[Problem details]: In the data that follows, give the number of lines containing the word "column". Offer no additional comment.
■ ■ ■ ■ ■
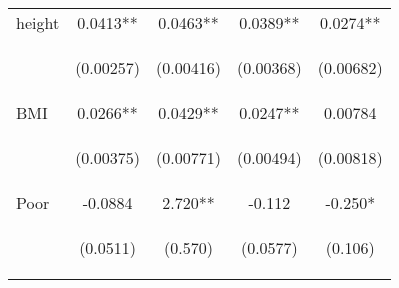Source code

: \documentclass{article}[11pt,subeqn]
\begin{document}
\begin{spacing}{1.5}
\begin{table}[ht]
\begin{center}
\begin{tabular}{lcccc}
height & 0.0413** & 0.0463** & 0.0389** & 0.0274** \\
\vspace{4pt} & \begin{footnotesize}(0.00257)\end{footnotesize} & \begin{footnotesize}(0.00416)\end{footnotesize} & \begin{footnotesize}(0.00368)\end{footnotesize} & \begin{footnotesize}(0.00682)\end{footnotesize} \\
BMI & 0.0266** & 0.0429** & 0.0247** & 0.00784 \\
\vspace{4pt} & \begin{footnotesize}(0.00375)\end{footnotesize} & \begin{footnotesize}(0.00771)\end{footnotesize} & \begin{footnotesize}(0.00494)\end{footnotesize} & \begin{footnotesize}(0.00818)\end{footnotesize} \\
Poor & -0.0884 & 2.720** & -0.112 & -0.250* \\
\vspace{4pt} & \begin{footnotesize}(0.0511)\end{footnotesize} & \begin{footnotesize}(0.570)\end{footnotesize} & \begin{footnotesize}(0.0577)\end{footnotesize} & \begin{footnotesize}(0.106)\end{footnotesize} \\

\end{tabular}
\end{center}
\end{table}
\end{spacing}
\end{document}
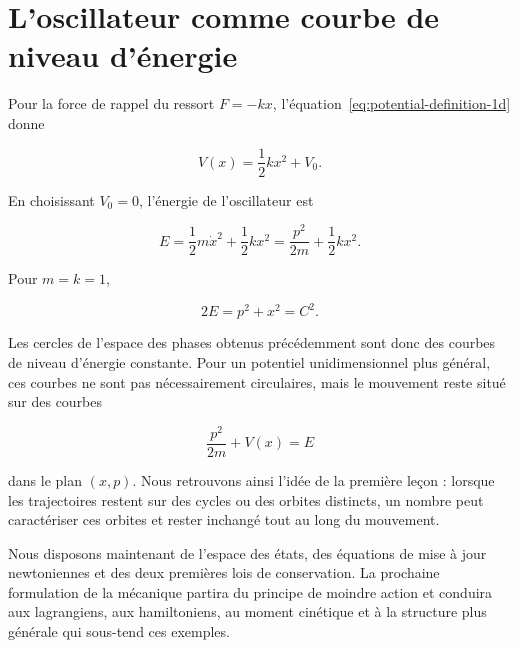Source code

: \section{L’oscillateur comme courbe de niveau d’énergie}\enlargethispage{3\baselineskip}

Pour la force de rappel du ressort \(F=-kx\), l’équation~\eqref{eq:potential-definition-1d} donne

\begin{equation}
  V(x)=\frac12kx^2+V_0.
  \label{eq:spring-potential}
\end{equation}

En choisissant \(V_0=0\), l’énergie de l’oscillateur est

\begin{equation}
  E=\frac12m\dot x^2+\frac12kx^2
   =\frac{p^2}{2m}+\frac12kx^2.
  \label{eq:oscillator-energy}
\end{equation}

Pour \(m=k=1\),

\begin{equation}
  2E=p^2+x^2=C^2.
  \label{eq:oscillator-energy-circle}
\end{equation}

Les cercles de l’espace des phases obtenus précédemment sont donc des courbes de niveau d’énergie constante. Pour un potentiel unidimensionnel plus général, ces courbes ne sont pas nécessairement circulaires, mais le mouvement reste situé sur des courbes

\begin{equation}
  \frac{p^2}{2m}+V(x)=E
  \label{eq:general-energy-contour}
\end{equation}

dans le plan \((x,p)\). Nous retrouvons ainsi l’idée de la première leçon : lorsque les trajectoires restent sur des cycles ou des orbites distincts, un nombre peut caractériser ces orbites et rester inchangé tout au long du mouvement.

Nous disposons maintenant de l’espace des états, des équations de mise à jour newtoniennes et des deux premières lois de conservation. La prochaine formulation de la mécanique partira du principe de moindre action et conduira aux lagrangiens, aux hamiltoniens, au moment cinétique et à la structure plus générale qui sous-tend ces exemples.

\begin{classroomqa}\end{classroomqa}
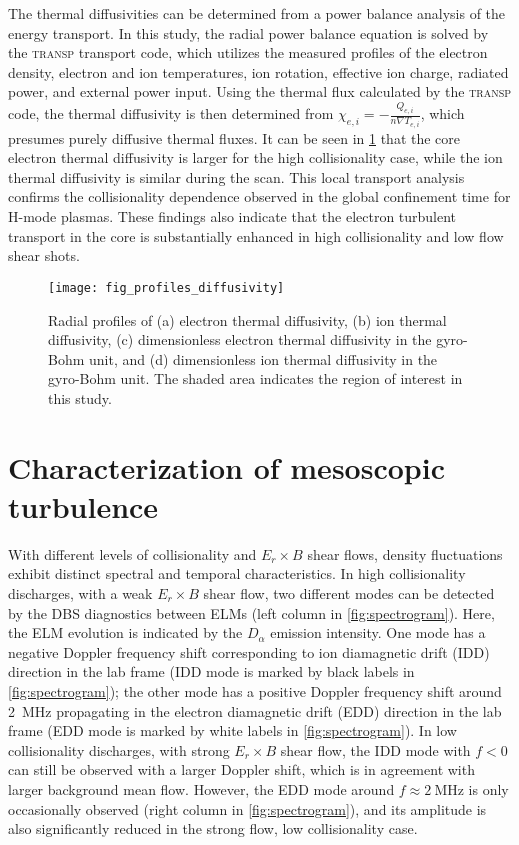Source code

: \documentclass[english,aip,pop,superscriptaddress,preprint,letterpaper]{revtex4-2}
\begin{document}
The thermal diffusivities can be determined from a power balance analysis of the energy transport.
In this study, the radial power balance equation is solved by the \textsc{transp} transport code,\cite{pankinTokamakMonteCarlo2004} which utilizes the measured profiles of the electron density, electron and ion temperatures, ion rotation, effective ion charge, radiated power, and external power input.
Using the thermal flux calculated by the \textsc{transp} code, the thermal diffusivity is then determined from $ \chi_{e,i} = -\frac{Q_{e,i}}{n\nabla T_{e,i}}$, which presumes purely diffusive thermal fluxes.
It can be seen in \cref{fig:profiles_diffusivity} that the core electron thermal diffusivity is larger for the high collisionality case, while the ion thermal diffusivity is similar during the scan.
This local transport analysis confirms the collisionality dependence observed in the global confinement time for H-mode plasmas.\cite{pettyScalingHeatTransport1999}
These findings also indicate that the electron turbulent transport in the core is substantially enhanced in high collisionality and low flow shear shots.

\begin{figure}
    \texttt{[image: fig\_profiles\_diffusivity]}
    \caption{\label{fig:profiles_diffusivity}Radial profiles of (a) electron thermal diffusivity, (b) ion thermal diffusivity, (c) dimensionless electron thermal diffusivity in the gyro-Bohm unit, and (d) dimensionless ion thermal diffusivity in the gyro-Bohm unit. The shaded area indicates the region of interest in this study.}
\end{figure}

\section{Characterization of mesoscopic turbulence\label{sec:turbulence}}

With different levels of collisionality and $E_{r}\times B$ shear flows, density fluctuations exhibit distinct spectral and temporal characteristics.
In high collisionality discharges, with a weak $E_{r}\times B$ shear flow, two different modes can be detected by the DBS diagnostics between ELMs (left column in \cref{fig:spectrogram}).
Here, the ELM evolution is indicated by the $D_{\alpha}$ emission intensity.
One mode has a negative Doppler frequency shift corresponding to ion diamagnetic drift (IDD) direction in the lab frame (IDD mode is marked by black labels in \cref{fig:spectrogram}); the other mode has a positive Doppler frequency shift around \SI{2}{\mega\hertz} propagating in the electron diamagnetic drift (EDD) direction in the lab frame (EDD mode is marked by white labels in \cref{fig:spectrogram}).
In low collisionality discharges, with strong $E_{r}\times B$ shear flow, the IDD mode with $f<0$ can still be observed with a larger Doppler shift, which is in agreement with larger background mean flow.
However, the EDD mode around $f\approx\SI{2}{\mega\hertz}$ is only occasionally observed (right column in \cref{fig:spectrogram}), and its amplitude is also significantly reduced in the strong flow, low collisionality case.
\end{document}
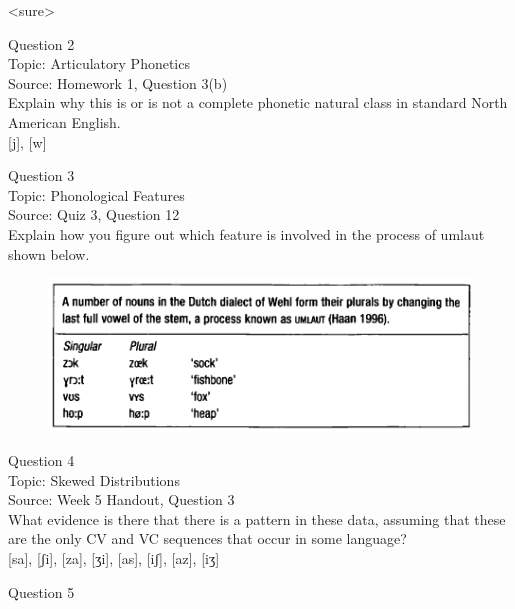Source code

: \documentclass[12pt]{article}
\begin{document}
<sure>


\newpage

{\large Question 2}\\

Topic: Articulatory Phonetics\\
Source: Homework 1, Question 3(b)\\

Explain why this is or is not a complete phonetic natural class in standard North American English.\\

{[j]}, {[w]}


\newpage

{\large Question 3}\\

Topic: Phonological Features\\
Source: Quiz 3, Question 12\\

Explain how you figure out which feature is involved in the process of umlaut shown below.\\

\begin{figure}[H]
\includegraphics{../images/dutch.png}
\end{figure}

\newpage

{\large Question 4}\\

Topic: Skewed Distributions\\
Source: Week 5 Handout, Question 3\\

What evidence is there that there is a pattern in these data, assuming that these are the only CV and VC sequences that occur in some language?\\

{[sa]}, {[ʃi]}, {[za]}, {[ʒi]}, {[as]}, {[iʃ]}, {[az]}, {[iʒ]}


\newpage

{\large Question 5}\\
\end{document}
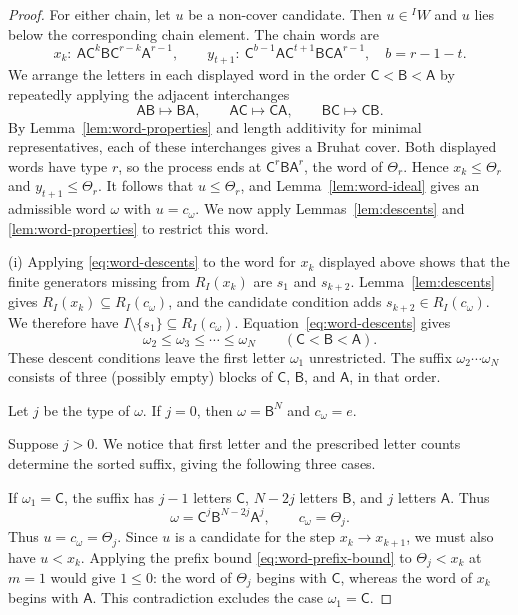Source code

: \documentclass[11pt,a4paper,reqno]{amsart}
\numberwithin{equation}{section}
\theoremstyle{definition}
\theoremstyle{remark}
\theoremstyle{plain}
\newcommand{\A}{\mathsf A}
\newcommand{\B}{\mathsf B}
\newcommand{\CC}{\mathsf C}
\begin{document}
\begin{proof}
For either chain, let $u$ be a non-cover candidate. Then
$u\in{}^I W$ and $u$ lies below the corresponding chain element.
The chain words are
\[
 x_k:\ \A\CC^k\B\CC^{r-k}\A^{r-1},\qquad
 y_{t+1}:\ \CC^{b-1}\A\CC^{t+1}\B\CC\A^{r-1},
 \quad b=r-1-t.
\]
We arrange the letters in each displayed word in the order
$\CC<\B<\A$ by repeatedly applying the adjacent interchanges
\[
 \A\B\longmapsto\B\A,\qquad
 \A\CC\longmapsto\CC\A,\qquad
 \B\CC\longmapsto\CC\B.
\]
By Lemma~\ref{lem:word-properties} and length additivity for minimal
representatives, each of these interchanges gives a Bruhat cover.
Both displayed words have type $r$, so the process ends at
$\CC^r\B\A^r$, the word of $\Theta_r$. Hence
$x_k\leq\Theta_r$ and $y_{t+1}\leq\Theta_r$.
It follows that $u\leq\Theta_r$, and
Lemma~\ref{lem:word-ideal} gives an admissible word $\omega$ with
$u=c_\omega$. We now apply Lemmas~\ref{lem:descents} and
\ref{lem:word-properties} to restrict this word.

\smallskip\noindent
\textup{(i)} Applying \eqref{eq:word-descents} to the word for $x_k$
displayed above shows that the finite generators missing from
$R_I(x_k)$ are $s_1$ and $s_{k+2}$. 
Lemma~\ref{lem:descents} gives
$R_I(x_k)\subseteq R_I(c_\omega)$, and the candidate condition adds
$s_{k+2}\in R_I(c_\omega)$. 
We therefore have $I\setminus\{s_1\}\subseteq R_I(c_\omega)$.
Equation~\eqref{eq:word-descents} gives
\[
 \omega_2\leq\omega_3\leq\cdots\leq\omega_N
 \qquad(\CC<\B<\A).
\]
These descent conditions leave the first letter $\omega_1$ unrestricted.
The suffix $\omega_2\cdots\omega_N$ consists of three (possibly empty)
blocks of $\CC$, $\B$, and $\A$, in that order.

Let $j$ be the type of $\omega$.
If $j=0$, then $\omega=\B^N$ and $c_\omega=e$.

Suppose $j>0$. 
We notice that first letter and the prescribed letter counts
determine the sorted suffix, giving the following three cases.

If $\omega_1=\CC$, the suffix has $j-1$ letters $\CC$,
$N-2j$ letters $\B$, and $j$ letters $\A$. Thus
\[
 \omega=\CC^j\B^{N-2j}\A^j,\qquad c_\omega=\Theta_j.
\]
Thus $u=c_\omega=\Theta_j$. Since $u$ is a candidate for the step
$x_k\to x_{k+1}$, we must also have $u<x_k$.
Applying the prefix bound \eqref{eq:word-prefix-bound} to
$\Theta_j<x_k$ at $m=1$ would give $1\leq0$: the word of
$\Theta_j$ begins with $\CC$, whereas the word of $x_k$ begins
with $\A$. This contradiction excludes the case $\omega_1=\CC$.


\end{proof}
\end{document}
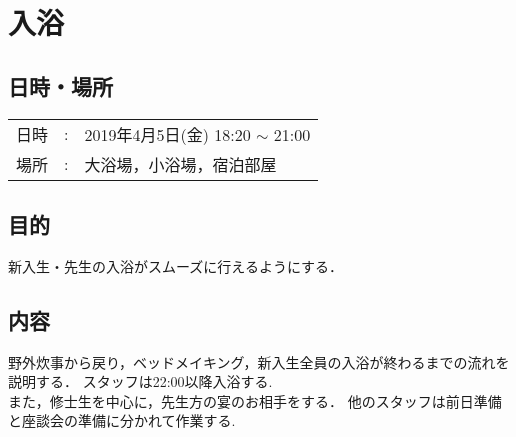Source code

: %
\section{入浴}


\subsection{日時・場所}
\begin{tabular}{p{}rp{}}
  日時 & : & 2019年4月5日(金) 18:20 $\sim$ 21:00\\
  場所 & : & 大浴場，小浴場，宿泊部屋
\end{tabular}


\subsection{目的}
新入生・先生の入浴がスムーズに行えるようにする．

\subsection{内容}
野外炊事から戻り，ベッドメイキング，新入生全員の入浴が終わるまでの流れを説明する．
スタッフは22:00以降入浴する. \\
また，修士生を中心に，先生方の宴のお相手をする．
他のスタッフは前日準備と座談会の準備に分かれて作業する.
■ ■ ■ ■ ■
[Written response]: 2